▶ EXERCISE AIM
Reproduce only the top of the records, down to and including the line containing "Morphismen $p_i: A".

═══

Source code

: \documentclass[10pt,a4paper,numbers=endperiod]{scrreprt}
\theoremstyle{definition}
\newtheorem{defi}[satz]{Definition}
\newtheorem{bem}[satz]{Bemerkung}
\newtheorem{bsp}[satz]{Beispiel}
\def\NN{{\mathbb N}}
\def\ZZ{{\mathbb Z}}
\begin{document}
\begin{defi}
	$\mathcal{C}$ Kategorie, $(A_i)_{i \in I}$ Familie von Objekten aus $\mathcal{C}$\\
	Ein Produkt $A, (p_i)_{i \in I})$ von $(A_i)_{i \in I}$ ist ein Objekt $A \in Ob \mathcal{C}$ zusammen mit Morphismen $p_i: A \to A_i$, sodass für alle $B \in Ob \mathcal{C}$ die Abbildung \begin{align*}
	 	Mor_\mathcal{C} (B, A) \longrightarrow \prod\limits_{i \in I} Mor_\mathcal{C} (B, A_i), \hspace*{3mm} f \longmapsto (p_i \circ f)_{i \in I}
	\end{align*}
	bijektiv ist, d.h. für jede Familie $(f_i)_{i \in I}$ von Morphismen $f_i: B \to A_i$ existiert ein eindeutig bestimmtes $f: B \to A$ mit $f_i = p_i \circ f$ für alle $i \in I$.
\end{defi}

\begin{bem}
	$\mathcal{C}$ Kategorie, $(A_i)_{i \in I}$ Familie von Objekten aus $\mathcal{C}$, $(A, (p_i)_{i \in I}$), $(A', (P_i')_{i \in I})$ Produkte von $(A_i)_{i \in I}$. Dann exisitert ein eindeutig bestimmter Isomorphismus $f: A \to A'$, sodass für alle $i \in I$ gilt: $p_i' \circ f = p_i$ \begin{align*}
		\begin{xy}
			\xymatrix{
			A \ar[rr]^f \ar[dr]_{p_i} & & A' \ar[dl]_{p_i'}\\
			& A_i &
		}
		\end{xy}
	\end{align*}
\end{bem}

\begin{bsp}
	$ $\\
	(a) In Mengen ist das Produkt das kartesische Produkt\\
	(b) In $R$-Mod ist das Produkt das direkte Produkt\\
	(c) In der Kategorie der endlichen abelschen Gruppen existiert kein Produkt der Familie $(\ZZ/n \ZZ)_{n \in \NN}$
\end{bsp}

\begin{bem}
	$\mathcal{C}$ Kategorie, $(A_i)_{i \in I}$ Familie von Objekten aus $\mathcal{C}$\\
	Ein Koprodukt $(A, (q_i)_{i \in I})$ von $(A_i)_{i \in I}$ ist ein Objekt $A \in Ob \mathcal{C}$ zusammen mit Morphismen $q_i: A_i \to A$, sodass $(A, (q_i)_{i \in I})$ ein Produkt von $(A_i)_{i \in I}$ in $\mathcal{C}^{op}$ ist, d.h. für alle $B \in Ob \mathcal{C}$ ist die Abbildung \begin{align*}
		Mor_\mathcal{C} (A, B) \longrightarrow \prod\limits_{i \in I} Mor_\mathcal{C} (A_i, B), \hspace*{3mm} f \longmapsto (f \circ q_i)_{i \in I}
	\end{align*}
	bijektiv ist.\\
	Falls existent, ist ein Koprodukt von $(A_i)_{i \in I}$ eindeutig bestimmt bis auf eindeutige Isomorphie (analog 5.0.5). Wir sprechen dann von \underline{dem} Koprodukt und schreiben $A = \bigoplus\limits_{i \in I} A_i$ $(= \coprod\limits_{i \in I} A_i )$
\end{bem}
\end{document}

═══

▶ ANSWER TO THE PROBLEM
Source code

: \documentclass[10pt,a4paper,numbers=endperiod]{scrreprt}
\theoremstyle{definition}
\newtheorem{defi}[satz]{Definition}
\newtheorem{bem}[satz]{Bemerkung}
\newtheorem{bsp}[satz]{Beispiel}
\def\NN{{\mathbb N}}
\def\ZZ{{\mathbb Z}}
\begin{document}
\begin{defi}
	$\mathcal{C}$ Kategorie, $(A_i)_{i \in I}$ Familie von Objekten aus $\mathcal{C}$\\
	Ein Produkt $A, (p_i)_{i \in I})$ von $(A_i)_{i \in I}$ ist ein Objekt $A \in Ob \mathcal{C}$ zusammen mit Morphismen $p_i: A \to A_i$, sodass für alle $B \in Ob \mathcal{C}$ die Abbildung \begin{align*}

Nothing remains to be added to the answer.